- _Description of the task_
Search the records below for "we have identified". Return that line and all remaining lines exactly.

- _Provided records_
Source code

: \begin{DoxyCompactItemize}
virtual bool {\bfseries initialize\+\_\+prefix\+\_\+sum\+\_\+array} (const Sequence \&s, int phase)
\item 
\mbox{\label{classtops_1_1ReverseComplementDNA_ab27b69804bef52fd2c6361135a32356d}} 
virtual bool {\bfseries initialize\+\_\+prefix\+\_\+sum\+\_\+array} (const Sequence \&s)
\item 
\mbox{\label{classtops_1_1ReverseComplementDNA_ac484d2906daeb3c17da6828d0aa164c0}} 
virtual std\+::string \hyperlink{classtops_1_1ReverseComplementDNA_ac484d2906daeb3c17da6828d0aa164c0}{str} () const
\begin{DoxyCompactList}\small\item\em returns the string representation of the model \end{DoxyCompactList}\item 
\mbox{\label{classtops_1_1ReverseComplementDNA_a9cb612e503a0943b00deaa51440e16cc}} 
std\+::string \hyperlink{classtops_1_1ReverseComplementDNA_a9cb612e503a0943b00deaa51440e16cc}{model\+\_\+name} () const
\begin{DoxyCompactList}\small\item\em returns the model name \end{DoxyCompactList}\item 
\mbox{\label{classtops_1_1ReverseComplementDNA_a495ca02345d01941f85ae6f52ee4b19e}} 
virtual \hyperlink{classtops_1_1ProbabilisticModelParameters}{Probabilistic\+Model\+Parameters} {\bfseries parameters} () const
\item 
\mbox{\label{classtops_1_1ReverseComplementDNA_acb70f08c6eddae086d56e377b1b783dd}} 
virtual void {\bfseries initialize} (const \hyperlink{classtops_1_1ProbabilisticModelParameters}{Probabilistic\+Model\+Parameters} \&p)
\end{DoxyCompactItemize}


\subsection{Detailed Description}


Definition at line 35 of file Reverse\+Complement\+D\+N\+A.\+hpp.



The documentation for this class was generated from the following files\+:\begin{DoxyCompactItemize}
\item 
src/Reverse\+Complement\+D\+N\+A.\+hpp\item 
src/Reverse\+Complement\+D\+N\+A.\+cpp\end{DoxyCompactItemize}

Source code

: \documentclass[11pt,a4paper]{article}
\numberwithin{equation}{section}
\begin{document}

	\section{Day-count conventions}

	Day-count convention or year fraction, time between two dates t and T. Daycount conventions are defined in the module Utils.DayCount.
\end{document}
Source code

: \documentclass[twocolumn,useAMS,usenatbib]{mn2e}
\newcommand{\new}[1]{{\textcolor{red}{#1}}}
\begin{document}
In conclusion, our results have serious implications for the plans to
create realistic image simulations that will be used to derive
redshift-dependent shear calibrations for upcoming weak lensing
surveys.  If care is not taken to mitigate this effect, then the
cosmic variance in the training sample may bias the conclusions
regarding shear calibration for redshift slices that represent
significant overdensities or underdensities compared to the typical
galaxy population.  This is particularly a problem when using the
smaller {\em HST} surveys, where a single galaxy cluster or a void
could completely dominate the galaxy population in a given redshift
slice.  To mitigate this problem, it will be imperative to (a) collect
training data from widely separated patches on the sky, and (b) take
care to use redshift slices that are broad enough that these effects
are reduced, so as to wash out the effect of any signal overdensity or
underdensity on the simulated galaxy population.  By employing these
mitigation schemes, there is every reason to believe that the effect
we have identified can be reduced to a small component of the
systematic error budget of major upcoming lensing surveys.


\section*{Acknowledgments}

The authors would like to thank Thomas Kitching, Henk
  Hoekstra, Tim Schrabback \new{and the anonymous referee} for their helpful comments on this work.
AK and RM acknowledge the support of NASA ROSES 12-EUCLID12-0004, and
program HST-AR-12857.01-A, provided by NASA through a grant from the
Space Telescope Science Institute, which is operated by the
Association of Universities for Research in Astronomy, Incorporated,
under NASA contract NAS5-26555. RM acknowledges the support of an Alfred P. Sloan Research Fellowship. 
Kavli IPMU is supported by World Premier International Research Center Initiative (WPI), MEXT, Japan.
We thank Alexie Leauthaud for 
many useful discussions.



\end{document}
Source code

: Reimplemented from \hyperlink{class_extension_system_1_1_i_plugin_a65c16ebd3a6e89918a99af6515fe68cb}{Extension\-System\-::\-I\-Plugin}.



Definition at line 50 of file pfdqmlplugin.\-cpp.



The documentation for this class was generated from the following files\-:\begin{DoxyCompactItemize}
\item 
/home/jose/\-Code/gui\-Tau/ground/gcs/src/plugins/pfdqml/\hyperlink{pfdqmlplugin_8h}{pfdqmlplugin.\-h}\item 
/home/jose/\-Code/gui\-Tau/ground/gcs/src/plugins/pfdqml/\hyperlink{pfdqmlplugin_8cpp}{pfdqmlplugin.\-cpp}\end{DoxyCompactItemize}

- _Exercise answer_
we have identified can be reduced to a small component of the
systematic error budget of major upcoming lensing surveys.


\section*{Acknowledgments}

The authors would like to thank Thomas Kitching, Henk
  Hoekstra, Tim Schrabback \new{and the anonymous referee} for their helpful comments on this work.
AK and RM acknowledge the support of NASA ROSES 12-EUCLID12-0004, and
program HST-AR-12857.01-A, provided by NASA through a grant from the
Space Telescope Science Institute, which is operated by the
Association of Universities for Research in Astronomy, Incorporated,
under NASA contract NAS5-26555. RM acknowledges the support of an Alfred P. Sloan Research Fellowship. 
Kavli IPMU is supported by World Premier International Research Center Initiative (WPI), MEXT, Japan.
We thank Alexie Leauthaud for 
many useful discussions.



\end{document}
Source code

: Reimplemented from \hyperlink{class_extension_system_1_1_i_plugin_a65c16ebd3a6e89918a99af6515fe68cb}{Extension\-System\-::\-I\-Plugin}.



Definition at line 50 of file pfdqmlplugin.\-cpp.



The documentation for this class was generated from the following files\-:\begin{DoxyCompactItemize}
\item 
/home/jose/\-Code/gui\-Tau/ground/gcs/src/plugins/pfdqml/\hyperlink{pfdqmlplugin_8h}{pfdqmlplugin.\-h}\item 
/home/jose/\-Code/gui\-Tau/ground/gcs/src/plugins/pfdqml/\hyperlink{pfdqmlplugin_8cpp}{pfdqmlplugin.\-cpp}\end{DoxyCompactItemize}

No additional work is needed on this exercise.